Document images with source code:
┌──

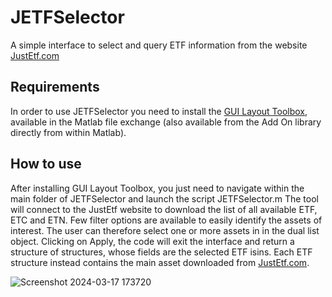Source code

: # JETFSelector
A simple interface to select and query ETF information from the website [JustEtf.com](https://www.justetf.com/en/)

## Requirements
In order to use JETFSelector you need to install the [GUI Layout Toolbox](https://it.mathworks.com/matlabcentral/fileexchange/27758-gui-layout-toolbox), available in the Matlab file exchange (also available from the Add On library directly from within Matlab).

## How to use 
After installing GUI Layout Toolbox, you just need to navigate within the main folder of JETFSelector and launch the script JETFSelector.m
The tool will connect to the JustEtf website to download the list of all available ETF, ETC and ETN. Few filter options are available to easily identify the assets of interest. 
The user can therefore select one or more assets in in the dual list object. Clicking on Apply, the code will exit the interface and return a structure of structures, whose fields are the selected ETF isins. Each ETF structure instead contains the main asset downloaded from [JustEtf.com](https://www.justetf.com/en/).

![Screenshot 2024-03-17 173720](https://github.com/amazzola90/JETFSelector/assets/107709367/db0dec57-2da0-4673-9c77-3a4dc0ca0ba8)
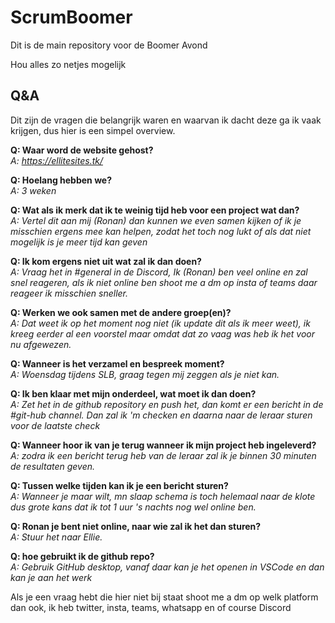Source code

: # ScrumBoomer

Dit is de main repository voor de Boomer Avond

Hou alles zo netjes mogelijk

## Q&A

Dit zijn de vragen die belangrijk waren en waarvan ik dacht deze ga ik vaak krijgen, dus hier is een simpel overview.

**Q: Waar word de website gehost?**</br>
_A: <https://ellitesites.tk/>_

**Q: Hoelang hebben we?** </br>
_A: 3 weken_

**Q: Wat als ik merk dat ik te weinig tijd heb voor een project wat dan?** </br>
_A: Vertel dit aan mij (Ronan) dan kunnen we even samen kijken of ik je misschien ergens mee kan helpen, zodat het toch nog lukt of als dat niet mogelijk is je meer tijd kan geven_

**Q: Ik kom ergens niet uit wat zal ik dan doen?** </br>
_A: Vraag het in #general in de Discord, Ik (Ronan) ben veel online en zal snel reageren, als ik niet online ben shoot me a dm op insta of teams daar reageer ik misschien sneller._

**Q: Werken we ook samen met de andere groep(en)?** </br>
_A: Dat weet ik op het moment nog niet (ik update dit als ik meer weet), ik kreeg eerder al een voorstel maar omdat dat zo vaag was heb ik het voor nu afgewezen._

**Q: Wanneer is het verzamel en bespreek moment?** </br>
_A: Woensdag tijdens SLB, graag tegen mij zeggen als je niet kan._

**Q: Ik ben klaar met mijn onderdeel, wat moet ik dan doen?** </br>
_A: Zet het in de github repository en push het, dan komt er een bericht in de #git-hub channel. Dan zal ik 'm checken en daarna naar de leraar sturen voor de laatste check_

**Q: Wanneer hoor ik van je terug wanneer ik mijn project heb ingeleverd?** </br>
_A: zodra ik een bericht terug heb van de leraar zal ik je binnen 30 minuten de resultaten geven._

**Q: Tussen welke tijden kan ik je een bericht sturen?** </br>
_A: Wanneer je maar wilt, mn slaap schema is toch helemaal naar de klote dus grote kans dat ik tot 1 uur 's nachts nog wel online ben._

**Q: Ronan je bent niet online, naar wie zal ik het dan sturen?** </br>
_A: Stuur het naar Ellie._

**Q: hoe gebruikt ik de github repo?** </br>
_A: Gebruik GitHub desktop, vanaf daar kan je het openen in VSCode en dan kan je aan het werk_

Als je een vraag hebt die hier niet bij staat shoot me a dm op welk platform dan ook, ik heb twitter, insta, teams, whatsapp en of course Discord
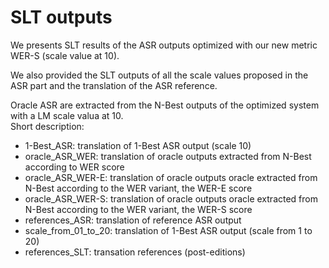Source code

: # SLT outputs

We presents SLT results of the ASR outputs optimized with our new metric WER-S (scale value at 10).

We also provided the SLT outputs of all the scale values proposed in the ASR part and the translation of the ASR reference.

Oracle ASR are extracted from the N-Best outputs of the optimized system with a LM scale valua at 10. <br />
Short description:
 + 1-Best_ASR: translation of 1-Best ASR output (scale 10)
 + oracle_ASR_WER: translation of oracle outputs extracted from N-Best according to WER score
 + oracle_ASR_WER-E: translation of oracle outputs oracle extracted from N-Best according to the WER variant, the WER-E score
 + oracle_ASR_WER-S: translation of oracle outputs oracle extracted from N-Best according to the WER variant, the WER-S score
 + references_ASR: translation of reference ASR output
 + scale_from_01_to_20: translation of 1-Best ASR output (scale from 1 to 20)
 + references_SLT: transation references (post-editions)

└──

Task instructions: If a line in the records above contains the string "translation", copy that line out.

Answer to this task:
We also provided the SLT outputs of all the scale values proposed in the ASR part and the translation of the ASR reference.
 + 1-Best_ASR: translation of 1-Best ASR output (scale 10)
 + oracle_ASR_WER: translation of oracle outputs extracted from N-Best according to WER score
 + oracle_ASR_WER-E: translation of oracle outputs oracle extracted from N-Best according to the WER variant, the WER-E score
 + oracle_ASR_WER-S: translation of oracle outputs oracle extracted from N-Best according to the WER variant, the WER-S score
 + references_ASR: translation of reference ASR output
 + scale_from_01_to_20: translation of 1-Best ASR output (scale from 1 to 20)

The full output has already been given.